WHAT IS NEEDED:
Calculate how many lines of the data hold "from". The answer consists of that number only.

MATERIAL PROVIDED:

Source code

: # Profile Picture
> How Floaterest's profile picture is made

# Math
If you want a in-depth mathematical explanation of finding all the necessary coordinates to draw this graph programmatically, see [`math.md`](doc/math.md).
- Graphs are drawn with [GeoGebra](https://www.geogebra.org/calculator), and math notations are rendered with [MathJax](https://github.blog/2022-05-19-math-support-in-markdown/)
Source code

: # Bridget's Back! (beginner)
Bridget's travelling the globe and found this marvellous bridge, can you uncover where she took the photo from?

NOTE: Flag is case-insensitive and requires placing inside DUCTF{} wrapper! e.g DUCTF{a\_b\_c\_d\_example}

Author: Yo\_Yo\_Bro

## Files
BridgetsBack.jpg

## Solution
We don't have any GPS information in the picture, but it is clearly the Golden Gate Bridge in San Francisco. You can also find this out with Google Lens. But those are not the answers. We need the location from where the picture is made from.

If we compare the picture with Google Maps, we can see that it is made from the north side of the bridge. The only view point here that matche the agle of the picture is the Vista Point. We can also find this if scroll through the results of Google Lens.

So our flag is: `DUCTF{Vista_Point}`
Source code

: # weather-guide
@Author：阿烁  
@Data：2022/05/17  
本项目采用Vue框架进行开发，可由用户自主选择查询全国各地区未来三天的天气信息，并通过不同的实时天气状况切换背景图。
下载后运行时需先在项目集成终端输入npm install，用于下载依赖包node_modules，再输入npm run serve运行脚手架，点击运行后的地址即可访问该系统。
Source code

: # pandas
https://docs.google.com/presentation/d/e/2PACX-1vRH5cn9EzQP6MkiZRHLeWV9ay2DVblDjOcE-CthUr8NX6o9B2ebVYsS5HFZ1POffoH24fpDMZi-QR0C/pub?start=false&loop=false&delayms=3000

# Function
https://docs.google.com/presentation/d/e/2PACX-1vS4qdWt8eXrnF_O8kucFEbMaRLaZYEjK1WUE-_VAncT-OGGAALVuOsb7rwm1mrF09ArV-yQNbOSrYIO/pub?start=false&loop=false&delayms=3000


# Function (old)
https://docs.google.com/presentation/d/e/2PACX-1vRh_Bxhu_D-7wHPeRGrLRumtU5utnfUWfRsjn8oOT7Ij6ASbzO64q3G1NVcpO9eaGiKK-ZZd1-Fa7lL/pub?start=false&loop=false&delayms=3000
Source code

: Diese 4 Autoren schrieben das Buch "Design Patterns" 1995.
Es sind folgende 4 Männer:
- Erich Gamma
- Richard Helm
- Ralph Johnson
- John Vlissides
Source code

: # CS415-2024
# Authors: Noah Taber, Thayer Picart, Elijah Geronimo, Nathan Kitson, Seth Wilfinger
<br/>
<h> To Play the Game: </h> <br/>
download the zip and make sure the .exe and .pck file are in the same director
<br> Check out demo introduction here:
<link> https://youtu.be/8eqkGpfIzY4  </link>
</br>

SOLUTION TO THIS EXERCISE:
3